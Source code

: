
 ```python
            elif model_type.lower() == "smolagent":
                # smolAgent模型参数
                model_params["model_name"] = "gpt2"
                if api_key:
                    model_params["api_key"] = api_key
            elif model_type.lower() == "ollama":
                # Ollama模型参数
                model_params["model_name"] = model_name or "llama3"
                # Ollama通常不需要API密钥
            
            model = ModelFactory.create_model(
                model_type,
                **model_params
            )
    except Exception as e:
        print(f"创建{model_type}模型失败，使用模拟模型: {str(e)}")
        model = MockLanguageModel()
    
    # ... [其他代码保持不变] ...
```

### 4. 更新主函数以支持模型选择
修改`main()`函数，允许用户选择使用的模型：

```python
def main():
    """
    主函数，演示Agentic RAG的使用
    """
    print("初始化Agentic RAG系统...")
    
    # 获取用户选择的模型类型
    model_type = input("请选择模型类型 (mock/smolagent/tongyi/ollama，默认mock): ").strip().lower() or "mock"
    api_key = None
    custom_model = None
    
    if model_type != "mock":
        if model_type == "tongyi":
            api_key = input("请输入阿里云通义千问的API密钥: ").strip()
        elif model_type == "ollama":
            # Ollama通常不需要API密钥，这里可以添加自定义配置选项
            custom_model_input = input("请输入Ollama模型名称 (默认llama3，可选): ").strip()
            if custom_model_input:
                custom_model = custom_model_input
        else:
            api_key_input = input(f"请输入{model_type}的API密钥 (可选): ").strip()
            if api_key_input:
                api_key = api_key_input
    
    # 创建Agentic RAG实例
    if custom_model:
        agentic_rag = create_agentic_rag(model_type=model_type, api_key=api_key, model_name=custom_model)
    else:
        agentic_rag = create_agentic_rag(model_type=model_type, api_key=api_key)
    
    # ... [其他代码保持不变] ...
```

*WHAT IS REQUIRED*: Please transcribe the whole listing exactly as it stands.

*REPLY TO THE EXERCISE*:
Source code

:
 ```python
            elif model_type.lower() == "smolagent":
                # smolAgent模型参数
                model_params["model_name"] = "gpt2"
                if api_key:
                    model_params["api_key"] = api_key
            elif model_type.lower() == "ollama":
                # Ollama模型参数
                model_params["model_name"] = model_name or "llama3"
                # Ollama通常不需要API密钥
            
            model = ModelFactory.create_model(
                model_type,
                **model_params
            )
    except Exception as e:
        print(f"创建{model_type}模型失败，使用模拟模型: {str(e)}")
        model = MockLanguageModel()
    
    # ... [其他代码保持不变] ...
```

### 4. 更新主函数以支持模型选择
修改`main()`函数，允许用户选择使用的模型：

```python
def main():
    """
    主函数，演示Agentic RAG的使用
    """
    print("初始化Agentic RAG系统...")
    
    # 获取用户选择的模型类型
    model_type = input("请选择模型类型 (mock/smolagent/tongyi/ollama，默认mock): ").strip().lower() or "mock"
    api_key = None
    custom_model = None
    
    if model_type != "mock":
        if model_type == "tongyi":
            api_key = input("请输入阿里云通义千问的API密钥: ").strip()
        elif model_type == "ollama":
            # Ollama通常不需要API密钥，这里可以添加自定义配置选项
            custom_model_input = input("请输入Ollama模型名称 (默认llama3，可选): ").strip()
            if custom_model_input:
                custom_model = custom_model_input
        else:
            api_key_input = input(f"请输入{model_type}的API密钥 (可选): ").strip()
            if api_key_input:
                api_key = api_key_input
    
    # 创建Agentic RAG实例
    if custom_model:
        agentic_rag = create_agentic_rag(model_type=model_type, api_key=api_key, model_name=custom_model)
    else:
        agentic_rag = create_agentic_rag(model_type=model_type, api_key=api_key)
    
    # ... [其他代码保持不变] ...
```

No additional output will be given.